Musically, too, Heated Rivalry: The Unauthorized Musical Parody soars. Its pop-tinged score, not dissimilar to 2010s darlings such as Dear Evan Hansen or Be More Chill, makes intelligent, surprisingly obscure references to other musicals. (One extended melody from Kait Kerrigan and Bree Lowdermilk’s Say the Word landed especially well with this musical theatre devotee.)

And the performances? Outstanding, obviously – they’re given by some of the most in-demand actor-singers in this country. James Daly offers a sultry take on Ilya (as well as a personified version of one of Ilya’s more titanic body parts), while Aaron Alcaraz soulfully croons as shy Shane. Both actors are masters at parody, never pushing a joke too far or playing a scene too (sorry!) straight.

A three-person ensemble, dressed in a rotation of increasingly awful wigs, makes up the rest of Heated Rivalry’s dramatis personae, from Shane’s mom (pushy, obsessed with Reeboks) to Ilya’s dad (bald, bald). Shakura Dickson, Steffi DiDomenicantonio and Ron Pederson make a fabulous trio, delivering performances note-perfect both in comedy and in pitch.

That said, there are kinks to iron out: MarcAurele’s score is too good to be performed without a live band, for one. Prerecorded tracks cheapen the experience, which would be fine for a worse show – but Heated Rivalry: The Unauthorized Musical Parody, with its refreshingly sophisticated songs, deserves better than that.
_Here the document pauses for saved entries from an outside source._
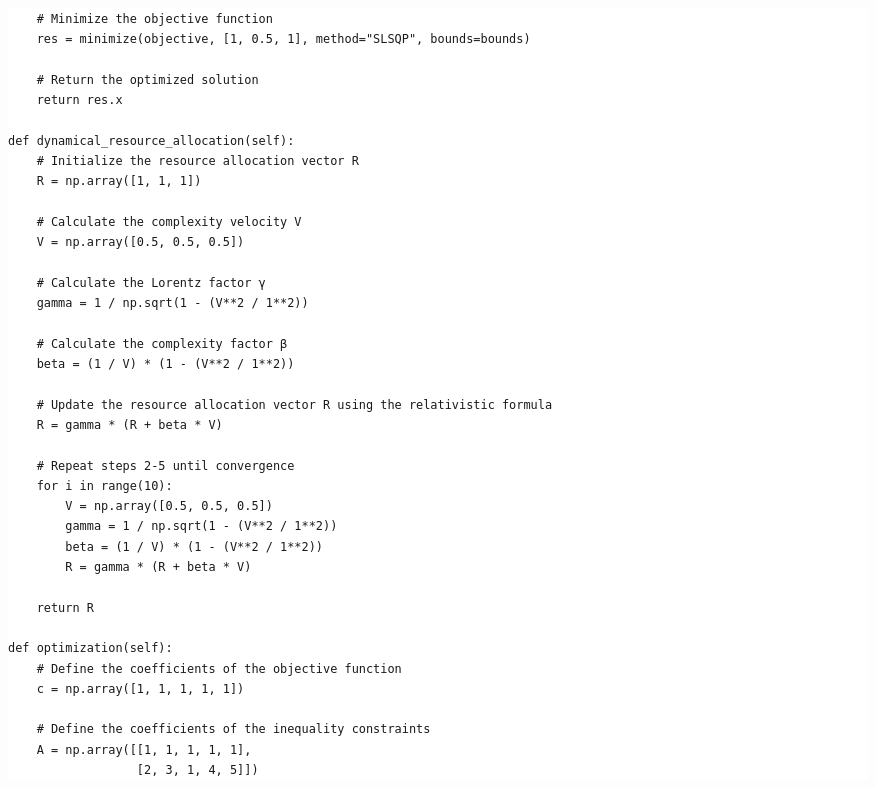         # Minimize the objective function
        res = minimize(objective, [1, 0.5, 1], method="SLSQP", bounds=bounds)

        # Return the optimized solution
        return res.x

    def dynamical_resource_allocation(self):
        # Initialize the resource allocation vector R
        R = np.array([1, 1, 1])

        # Calculate the complexity velocity V
        V = np.array([0.5, 0.5, 0.5])

        # Calculate the Lorentz factor γ
        gamma = 1 / np.sqrt(1 - (V**2 / 1**2))

        # Calculate the complexity factor β
        beta = (1 / V) * (1 - (V**2 / 1**2))

        # Update the resource allocation vector R using the relativistic formula
        R = gamma * (R + beta * V)

        # Repeat steps 2-5 until convergence
        for i in range(10):
            V = np.array([0.5, 0.5, 0.5])
            gamma = 1 / np.sqrt(1 - (V**2 / 1**2))
            beta = (1 / V) * (1 - (V**2 / 1**2))
            R = gamma * (R + beta * V)

        return R

    def optimization(self):
        # Define the coefficients of the objective function
        c = np.array([1, 1, 1, 1, 1])

        # Define the coefficients of the inequality constraints
        A = np.array([[1, 1, 1, 1, 1],
                      [2, 3, 1, 4, 5]])
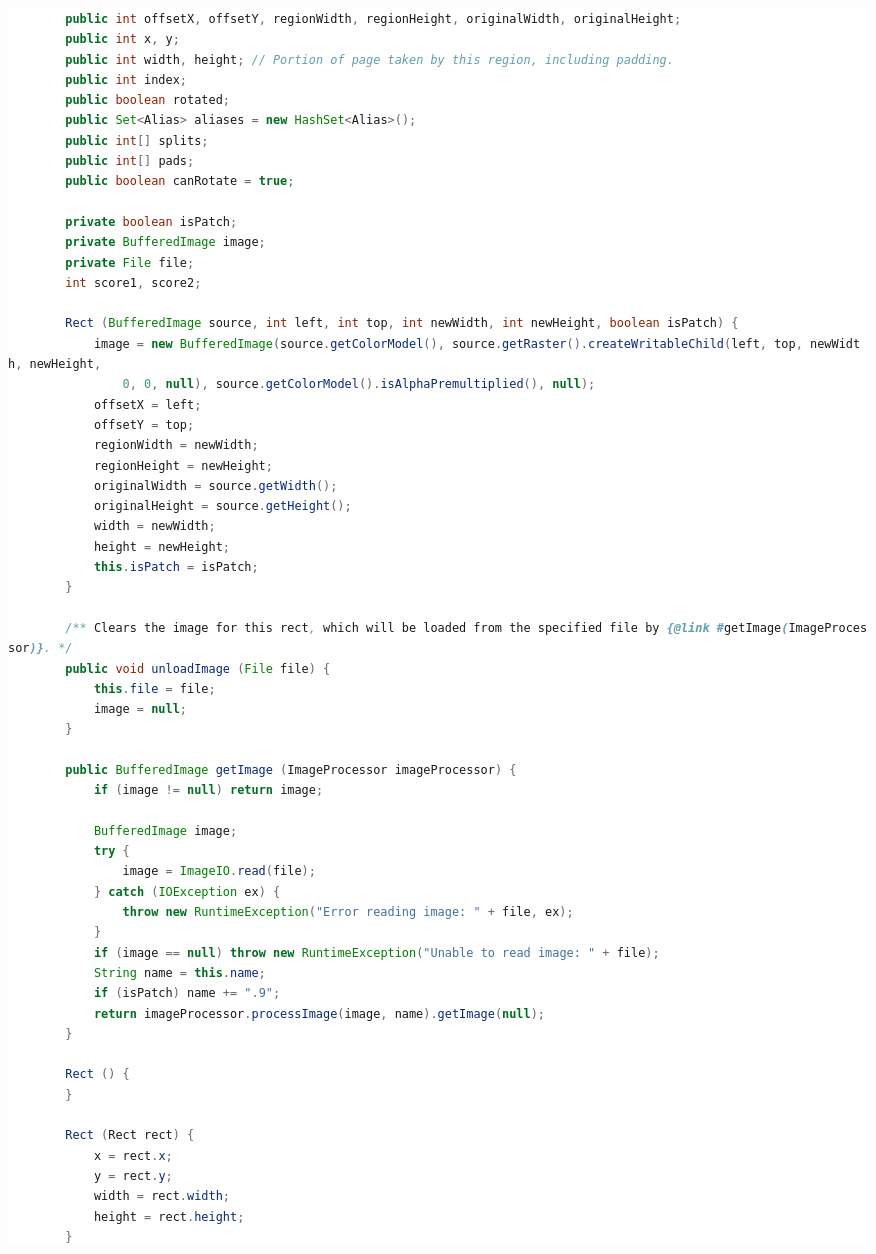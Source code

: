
 ```java
		public int offsetX, offsetY, regionWidth, regionHeight, originalWidth, originalHeight;
		public int x, y;
		public int width, height; // Portion of page taken by this region, including padding.
		public int index;
		public boolean rotated;
		public Set<Alias> aliases = new HashSet<Alias>();
		public int[] splits;
		public int[] pads;
		public boolean canRotate = true;

		private boolean isPatch;
		private BufferedImage image;
		private File file;
		int score1, score2;

		Rect (BufferedImage source, int left, int top, int newWidth, int newHeight, boolean isPatch) {
			image = new BufferedImage(source.getColorModel(), source.getRaster().createWritableChild(left, top, newWidth, newHeight,
				0, 0, null), source.getColorModel().isAlphaPremultiplied(), null);
			offsetX = left;
			offsetY = top;
			regionWidth = newWidth;
			regionHeight = newHeight;
			originalWidth = source.getWidth();
			originalHeight = source.getHeight();
			width = newWidth;
			height = newHeight;
			this.isPatch = isPatch;
		}

		/** Clears the image for this rect, which will be loaded from the specified file by {@link #getImage(ImageProcessor)}. */
		public void unloadImage (File file) {
			this.file = file;
			image = null;
		}

		public BufferedImage getImage (ImageProcessor imageProcessor) {
			if (image != null) return image;

			BufferedImage image;
			try {
				image = ImageIO.read(file);
			} catch (IOException ex) {
				throw new RuntimeException("Error reading image: " + file, ex);
			}
			if (image == null) throw new RuntimeException("Unable to read image: " + file);
			String name = this.name;
			if (isPatch) name += ".9";
			return imageProcessor.processImage(image, name).getImage(null);
		}

		Rect () {
		}

		Rect (Rect rect) {
			x = rect.x;
			y = rect.y;
			width = rect.width;
			height = rect.height;
		}

```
And while director Alan Kliffer’s staged reading configuration of the show’s first Canadian engagements works, kind of, it’s clear the project will be all the richer when it inevitably returns north of the border for a full production in the months and years to come. (The fully staged version is currently playing off-Broadway, and, starting this fall, in Britain.)

These are legitimate quibbles, even irritations. But even so, Heated Rivalry: The Unauthorized Musical Parody achieves the near-impossible. It captures the restless beating heart of Reid’s novels, and Tierney’s screenplay, without once punching down at the material. It doesn’t even make fun of the Susans, not really – in its way, it celebrates them, weaving together wine-mom silliness with highly technical witticisms and tuneful songs.

From one Susan to another, I invite you to join me in waiting for Heated Rivalry: The Unauthorized Musical Parody to return to the country of its source material’s origin. I’ll doubtless be there, harmonizing with my fellow fans to songs about a fictional Russian hockey player’s rear end.